Now, Lucia Banci, Ivano Bertini and colleagues at the University of Florence, Italy, and at Fondazione Santa Lucia, and the University of Rome as well as Angela Trapananti of the CNR-IOM-OGG in Grenoble France, point out that sporadic ALS, the non-hereditary form of unknown etiology seems to arise coincident with clumping of the antioxidant enzyme human superoxide dismutase 1 enzyme. This enzyme binds copper and zinc ions and is known to be one of three SODs responsible for degrading free superoxide radicals in the body to molecular oxygen and hydrogen peroxide, which are then processed further by other enzymes. The enzyme thus protect cells from the harmful free radicals generated as by-products of respiration.
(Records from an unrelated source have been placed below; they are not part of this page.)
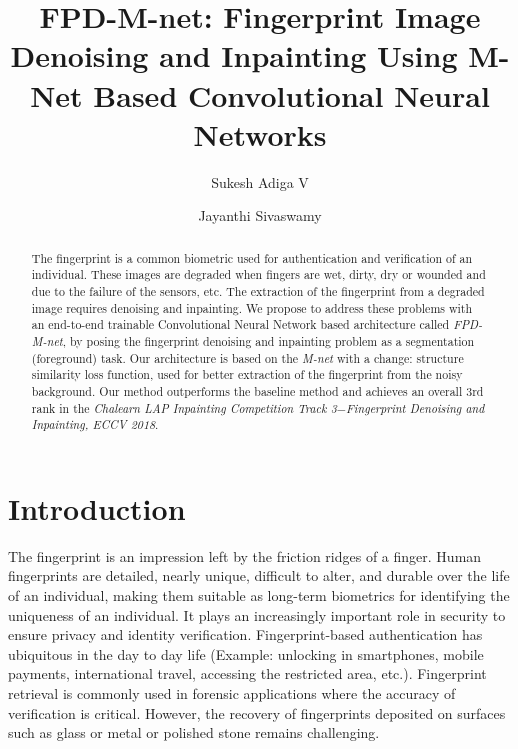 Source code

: \documentclass{llncs}
\begin{document}
\title{FPD-M-net: Fingerprint Image Denoising and Inpainting Using M-Net Based Convolutional Neural Networks}

\author{Sukesh Adiga V \and Jayanthi Sivaswamy}

\maketitle              %
%
\begin{abstract}
The fingerprint is a common biometric used for authentication and verification of an individual. These images are degraded when fingers are wet, dirty, dry or wounded and due to the failure of the sensors, etc. The extraction of the fingerprint from a degraded image requires denoising and inpainting. We propose to address these problems with an end-to-end trainable Convolutional Neural Network based architecture called \textit{FPD-M-net}, by posing the fingerprint denoising and inpainting problem as a segmentation (foreground) task. Our architecture is based on the \textit{M-net} with a change: structure similarity loss function, used for better extraction of the fingerprint from the noisy background. Our method outperforms the baseline method and achieves an overall 3rd rank in the \textit{Chalearn LAP Inpainting Competition Track 3$ - $Fingerprint Denoising and Inpainting, ECCV 2018}.


\end{abstract}


\section{Introduction}
\label{sec:introduction}
The fingerprint is an impression left by the friction ridges of a finger. Human fingerprints are detailed, nearly unique, difficult to alter, and durable over the life of an individual, making them suitable as long-term biometrics for identifying the uniqueness of an individual. It plays an increasingly important role in security to ensure privacy and identity verification. Fingerprint-based authentication has ubiquitous in the day to day life (Example: unlocking in smartphones, mobile payments, international travel, accessing the restricted area, etc.). Fingerprint retrieval is commonly used in forensic applications where the accuracy of verification is critical. However, the recovery of fingerprints deposited on surfaces such as glass or metal or polished stone remains challenging.
\end{document}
The formation of clumps of the enzyme destroys its functionality exposing the unprotected cells to oxidative damage.

Cancer to ALS

The authors were already aware that cisplatin, cis-diamminedichloroplatinum(II), the chemotherapy agent that has been in use in areas such as testicular and ovarian cancer for several decades can latch on to a specific amino acid present in hSOD1, cysteine 111 (Cys111). The team hoped to determine whether cisplatin might have any effect on enzyme aggregation through a binding mechanism that precludes cluster formation. Indeed, in initial laboratory tests, the anticancer drug readily bonds to hSOD1 blocks aggregation and allows existing clusters to disintegrate freeing the individual enzymes once more. Intriguingly, the mode of action of cisplatin in cancer therapy is not yet fully understood.
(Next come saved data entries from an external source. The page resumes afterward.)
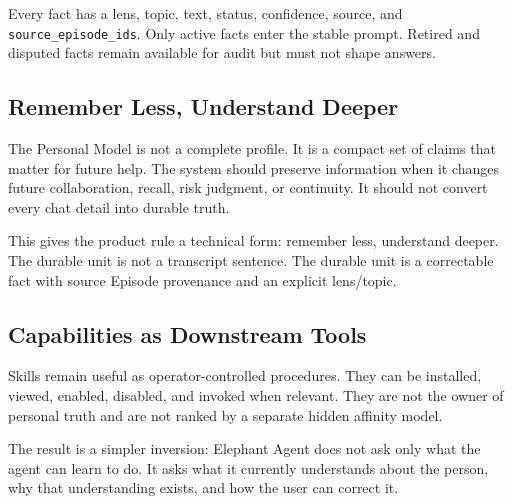 Every fact has a lens, topic, text, status, confidence, source, and
\texttt{source\_episode\_ids}. Only active facts enter the stable prompt.
Retired and disputed facts remain available for audit but must not shape
answers.

\subsection{Remember Less, Understand Deeper}

The Personal Model is not a complete profile. It is a compact set of claims that
matter for future help. The system should preserve information when it changes
future collaboration, recall, risk judgment, or continuity. It should not
convert every chat detail into durable truth.

This gives the product rule a technical form: remember less, understand deeper.
The durable unit is not a transcript sentence. The durable unit is a correctable
fact with source Episode provenance and an explicit lens/topic.

\subsection{Capabilities as Downstream Tools}

Skills remain useful as operator-controlled procedures. They can be installed,
viewed, enabled, disabled, and invoked when relevant. They are not the owner of
personal truth and are not ranked by a separate hidden affinity model.

The result is a simpler inversion: Elephant Agent does not ask only what the agent can
learn to do. It asks what it currently understands about the person, why that
understanding exists, and how the user can correct it.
The team further explains that cisplatin targets the sites that can form bonds between hSOD1 moieties once the enzyme loses its copper atom. This dis-aggregation mechanism does not, however, interfere with the normal functioning of the enzyme. The X-ray diffraction shows native hSOD1 and the cisplatin-bound counterpart to be essentially the same in terms of protein conformation and structure; cisplatin binding does not cause misfolding. Likewise, the NMR data show that in solution the enzyme's active site is unaffected by cisplatin binding.

"From this work it appears that cisplatin is a promising lead compound for the rational design of ALS treatments," the authors report in the Journal of the American Chemical Society. They point out that in their laboratory study cisplatin remains active in preventing enzyme aggregation for up to twelve months.